Treatment centers like these have not been developed for SCD. The previously funded National Institutes of Health, National Heart, Lung, and Blood Institute Comprehensive Sickle Cell Centers were predominantly pediatric centers and focused on research, not care delivery [13]. The Health Resources and Services Administration SCD demonstration projects have not provided consistent, sustainable funding to grantee sites and offer only limited, highly competitive awards. Current SCD centers do not have sufficient funding to offer the coordinator resources of an HTC. Instead, these clinics often make use of communitybased coordinators or social workers, community educators, and outside therapists instead of more structured, diseasedirected care. Additionally, while centers for cystic fibrosis and hemophilia often have means for treating both pediatric and adult patients, those for SCD are often not well synchronized, which limits the efficacy of lifespan care. Dedicated, diseasespecific care that includes physicians, case management, social support resources, and nurse education for patients with SCD would greatly enhance both quality care and the ability to obtain prospective data to better inform disease management and prevention of complications.

Patient Protection and Affordable Care Act

There are several positive features of the Patient Protection and Affordable Care Act (PPACA) that will affect the care of patients with SCD. The new policy will remove the $40,000 claims cap so that insurance companies cannot limit the cost of lifetime treatment [14], and the PPACA will eliminate the issue of preexisting conditions in the attainment of health insurance [14]. Finally, in states expanding Medicaid, the PPACA may extend coverage to additional adults with SCD who qualify [14]. However, many of the early implementation aspects of the PPACA, including the lack of several states’ acceptance, will slow the positive enrollment projections of legislation for patients with SCD. Additionally, the PPACA does not alter the current reimbursement for certain medical services, such as blood transfusions, education, and counseling or case coordination; therefore, it will not have an impact on the ability to bill for services currently being rendered by physicians who care for patients with Medicaid. The PPACA will not increase access to care for patients with SCD because it will not increase the number of physicians willing and able to treat affected patients. Because the PPACA will not universally increase reimbursement for care coordination, physicians will continue to be challenged in caring for complicated patients, such as those with SCD. Thus, alternative methods for improving care for patients with SCD should be explored and implemented. These mechanisms could include value-based incentives for physician practices willing to care for persons with SCD with demonstrated improved outcomes, bundled care payment systems for SCD centers, and/ or enhanced disease-specific opportunities for education to deliver quality care.

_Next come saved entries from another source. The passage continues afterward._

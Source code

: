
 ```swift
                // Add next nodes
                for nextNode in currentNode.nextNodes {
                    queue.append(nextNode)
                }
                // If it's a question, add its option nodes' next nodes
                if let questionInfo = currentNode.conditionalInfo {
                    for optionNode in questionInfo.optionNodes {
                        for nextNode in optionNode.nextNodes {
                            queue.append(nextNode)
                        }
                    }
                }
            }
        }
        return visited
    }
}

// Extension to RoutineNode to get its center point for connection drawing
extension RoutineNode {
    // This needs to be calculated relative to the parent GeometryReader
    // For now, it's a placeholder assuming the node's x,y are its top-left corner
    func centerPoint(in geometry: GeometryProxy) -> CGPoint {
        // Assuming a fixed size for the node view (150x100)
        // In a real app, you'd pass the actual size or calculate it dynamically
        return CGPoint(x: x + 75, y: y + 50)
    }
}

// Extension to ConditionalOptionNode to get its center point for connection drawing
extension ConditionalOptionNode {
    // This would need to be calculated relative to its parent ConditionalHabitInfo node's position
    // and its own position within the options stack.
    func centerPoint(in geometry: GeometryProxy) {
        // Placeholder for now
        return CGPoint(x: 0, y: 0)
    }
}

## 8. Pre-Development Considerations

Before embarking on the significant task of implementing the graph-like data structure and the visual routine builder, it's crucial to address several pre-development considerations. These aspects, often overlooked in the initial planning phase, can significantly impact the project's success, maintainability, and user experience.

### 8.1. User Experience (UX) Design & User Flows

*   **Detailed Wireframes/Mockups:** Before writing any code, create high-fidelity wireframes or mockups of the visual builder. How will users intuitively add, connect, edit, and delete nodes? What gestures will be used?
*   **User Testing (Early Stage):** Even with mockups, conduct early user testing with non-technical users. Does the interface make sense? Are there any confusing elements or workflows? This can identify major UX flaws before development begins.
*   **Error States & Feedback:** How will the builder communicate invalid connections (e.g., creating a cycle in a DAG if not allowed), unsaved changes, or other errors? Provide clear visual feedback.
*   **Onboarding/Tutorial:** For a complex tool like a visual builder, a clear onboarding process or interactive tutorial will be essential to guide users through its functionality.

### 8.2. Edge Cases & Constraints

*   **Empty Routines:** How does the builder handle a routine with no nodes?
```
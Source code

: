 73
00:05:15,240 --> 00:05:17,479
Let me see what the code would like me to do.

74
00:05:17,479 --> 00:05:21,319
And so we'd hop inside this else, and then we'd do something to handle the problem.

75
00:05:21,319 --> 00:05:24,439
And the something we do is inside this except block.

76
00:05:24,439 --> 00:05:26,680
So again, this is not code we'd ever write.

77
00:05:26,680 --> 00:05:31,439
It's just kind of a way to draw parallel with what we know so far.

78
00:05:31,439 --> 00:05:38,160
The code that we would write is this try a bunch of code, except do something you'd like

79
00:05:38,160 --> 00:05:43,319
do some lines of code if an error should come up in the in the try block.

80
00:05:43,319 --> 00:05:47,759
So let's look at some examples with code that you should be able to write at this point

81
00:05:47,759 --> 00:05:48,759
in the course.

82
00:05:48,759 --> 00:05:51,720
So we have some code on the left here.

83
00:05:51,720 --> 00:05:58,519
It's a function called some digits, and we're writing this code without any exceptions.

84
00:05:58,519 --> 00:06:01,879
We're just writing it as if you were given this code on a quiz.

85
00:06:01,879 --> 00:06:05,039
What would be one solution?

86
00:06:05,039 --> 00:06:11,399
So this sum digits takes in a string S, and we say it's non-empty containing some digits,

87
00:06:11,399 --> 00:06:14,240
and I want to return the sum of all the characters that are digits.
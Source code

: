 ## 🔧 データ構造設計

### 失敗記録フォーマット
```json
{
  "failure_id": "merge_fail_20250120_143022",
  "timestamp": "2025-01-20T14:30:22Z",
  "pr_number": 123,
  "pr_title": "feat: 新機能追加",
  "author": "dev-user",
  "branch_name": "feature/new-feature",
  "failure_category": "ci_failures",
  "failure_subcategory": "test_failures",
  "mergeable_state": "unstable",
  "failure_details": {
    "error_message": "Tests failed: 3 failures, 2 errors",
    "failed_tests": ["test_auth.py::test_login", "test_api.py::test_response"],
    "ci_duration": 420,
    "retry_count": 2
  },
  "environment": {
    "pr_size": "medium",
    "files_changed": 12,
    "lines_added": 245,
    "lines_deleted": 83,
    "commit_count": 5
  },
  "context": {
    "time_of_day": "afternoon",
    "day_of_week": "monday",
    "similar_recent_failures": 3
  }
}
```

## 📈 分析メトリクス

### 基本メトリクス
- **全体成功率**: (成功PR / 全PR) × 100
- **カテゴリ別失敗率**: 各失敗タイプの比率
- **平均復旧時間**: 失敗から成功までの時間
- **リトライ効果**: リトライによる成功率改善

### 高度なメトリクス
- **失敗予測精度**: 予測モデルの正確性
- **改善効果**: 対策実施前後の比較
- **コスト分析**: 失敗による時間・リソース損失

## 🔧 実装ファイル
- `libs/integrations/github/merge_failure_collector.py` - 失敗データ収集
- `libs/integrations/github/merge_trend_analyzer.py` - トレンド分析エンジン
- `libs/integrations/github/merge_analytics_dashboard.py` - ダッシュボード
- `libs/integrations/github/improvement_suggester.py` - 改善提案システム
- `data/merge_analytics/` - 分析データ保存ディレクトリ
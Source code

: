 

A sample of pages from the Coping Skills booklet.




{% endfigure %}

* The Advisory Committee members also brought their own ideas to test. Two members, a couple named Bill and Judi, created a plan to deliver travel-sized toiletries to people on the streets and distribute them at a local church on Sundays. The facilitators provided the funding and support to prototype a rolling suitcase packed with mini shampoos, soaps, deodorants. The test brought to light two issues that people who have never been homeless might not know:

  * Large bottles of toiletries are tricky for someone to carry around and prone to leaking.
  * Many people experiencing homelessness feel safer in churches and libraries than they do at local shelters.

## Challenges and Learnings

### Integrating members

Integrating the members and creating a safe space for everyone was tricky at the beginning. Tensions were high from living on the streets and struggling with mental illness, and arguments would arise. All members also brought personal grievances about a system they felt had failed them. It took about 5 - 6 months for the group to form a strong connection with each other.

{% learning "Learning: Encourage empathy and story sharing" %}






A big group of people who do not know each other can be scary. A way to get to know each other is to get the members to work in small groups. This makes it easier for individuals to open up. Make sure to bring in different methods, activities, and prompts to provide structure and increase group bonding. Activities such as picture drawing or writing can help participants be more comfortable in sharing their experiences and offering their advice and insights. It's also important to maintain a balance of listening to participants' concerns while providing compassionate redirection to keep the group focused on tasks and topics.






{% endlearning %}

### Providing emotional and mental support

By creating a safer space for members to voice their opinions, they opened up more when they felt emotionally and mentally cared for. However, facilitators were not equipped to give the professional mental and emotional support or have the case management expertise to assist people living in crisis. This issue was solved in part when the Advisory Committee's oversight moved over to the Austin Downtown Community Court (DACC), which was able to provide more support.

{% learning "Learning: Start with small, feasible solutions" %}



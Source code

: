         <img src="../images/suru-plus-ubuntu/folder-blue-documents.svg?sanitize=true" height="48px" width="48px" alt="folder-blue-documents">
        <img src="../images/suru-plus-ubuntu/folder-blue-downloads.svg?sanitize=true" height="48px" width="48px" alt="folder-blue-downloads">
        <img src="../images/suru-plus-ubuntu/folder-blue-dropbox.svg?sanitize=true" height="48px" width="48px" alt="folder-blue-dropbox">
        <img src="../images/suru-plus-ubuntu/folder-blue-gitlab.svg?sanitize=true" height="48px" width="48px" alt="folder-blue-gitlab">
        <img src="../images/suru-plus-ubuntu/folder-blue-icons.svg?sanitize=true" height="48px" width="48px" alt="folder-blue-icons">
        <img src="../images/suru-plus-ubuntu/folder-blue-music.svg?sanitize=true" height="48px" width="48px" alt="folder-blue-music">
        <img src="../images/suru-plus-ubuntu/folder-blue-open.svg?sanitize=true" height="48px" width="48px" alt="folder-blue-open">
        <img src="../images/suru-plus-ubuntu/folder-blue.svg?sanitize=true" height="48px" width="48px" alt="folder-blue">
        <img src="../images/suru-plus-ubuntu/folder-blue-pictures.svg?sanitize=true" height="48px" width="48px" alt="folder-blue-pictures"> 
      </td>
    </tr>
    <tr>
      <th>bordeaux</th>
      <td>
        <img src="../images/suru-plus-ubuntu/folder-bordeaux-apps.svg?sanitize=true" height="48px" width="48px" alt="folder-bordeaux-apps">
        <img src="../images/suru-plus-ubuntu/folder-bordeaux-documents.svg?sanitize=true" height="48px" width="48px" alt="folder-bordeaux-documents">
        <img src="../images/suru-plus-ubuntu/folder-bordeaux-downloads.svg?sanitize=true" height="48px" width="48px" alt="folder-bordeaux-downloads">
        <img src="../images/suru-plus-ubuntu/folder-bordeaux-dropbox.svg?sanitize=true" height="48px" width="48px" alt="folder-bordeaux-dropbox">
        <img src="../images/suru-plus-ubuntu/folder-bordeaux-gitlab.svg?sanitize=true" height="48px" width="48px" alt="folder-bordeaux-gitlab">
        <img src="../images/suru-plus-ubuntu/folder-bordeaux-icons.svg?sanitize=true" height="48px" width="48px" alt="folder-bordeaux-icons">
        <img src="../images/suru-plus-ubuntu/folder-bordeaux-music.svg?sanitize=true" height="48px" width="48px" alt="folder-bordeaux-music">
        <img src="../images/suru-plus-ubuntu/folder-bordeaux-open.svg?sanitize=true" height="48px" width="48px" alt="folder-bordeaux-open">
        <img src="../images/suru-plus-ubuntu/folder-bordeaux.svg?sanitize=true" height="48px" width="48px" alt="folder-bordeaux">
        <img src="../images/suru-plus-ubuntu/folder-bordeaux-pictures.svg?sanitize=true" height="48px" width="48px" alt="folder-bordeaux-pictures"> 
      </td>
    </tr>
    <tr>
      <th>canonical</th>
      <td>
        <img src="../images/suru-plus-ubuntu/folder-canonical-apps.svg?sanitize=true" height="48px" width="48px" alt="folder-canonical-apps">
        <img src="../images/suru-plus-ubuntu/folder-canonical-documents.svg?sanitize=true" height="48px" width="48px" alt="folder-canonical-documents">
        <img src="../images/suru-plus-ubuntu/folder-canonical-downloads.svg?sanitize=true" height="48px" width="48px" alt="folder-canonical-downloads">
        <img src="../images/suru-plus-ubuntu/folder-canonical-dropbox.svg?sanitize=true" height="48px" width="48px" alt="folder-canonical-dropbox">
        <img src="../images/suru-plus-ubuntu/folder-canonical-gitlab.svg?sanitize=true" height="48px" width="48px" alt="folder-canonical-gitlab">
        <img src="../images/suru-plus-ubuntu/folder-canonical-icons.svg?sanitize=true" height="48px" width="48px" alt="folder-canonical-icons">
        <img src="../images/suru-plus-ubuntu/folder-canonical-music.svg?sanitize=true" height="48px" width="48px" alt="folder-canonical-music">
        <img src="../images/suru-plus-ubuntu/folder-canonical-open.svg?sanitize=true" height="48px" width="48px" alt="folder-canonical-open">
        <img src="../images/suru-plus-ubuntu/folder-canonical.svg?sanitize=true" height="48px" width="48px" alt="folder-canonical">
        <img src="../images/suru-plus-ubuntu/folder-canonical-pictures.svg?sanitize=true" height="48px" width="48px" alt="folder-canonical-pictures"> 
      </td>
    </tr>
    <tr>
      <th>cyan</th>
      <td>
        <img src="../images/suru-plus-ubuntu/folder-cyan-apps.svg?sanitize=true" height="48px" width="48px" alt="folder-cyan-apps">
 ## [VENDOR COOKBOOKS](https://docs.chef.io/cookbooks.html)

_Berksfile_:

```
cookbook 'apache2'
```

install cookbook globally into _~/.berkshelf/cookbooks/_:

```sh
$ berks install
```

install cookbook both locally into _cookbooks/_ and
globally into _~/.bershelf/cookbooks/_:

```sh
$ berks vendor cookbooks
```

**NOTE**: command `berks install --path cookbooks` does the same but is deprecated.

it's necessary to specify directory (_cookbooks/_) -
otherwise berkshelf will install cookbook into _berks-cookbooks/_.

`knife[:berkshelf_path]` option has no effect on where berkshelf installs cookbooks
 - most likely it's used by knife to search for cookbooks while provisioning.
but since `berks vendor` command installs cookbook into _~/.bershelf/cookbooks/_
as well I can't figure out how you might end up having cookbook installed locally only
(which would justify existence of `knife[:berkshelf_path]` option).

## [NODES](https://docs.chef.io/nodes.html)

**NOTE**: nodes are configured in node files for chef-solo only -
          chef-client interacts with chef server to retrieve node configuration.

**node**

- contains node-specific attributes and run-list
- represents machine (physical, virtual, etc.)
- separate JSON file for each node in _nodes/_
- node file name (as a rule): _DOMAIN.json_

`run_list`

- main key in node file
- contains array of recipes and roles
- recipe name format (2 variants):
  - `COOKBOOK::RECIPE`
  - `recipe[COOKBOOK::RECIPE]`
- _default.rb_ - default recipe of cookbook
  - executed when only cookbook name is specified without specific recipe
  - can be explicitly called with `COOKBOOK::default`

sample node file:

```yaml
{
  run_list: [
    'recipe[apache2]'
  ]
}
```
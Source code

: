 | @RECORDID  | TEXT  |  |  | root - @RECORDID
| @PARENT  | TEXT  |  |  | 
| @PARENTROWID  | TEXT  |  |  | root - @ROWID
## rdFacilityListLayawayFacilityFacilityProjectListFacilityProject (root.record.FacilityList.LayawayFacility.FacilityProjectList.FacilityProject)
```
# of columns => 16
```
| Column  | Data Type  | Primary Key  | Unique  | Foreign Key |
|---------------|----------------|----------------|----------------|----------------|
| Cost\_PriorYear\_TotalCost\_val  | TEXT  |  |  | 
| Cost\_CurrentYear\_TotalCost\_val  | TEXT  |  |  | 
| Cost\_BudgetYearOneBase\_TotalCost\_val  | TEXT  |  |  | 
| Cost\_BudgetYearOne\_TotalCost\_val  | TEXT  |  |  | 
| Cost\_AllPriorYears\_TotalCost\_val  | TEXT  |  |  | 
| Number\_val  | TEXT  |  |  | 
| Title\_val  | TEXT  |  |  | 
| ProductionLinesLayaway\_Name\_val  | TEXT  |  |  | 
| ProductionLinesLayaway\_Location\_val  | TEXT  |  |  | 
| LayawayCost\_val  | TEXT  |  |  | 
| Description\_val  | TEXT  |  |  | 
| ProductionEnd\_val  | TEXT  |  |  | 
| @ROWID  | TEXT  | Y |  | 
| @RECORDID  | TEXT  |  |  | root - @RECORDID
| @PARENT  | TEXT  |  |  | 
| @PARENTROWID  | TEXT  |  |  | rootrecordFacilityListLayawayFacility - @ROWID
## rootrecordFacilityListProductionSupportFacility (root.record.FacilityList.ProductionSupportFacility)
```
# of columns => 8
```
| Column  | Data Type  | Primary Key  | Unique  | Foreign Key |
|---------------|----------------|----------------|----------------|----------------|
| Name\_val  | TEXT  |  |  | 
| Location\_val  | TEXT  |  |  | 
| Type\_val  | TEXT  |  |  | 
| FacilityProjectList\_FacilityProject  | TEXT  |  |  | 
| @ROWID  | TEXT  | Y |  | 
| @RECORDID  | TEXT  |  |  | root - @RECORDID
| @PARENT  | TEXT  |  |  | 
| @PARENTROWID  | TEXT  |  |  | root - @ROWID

SCD is a chronic condition that requires access to knowledgeable practitioners and a coordinated system of care throughout the patient’s lifespan [2]. The system of care and payment system for adult patients with SCD should change to support the chronic care model. The PPACA will not enhance access to care for individuals with chronic conditions; it will only expand coverage to a percentage of patients [14]. Patients with SCD are living longer, but the system of care must change to ensure they are living better. Currently, it is difficult to obtain data on the care and outcomes of adult patients with SCD owing to the significant fragmentation of the care system [3,6]. Models of care that are focused around treatment centers, such as those effectively used in hemophilia and cystic fibrosis [9], are more likely to bring about true improvements in quality care as well as lay the groundwork for assessing the effect on actual patient outcomes.

Under the direction of the authors, Susan M. Cheer, PhD, and Susan M. Kaup, PhD, of Evidence Scientific Solutions provided editorial assistance.

Conflict of Interest

Julie Kanter, MD, received a grant from Hyundai Hope on Wheels and payment for lecturing from the American Academy of Pediatrics. Lanetta B. Jordan, MD, MPH, MSPH, received consulting fees as a speaker for Novartis Pharmaceuticals Corporation.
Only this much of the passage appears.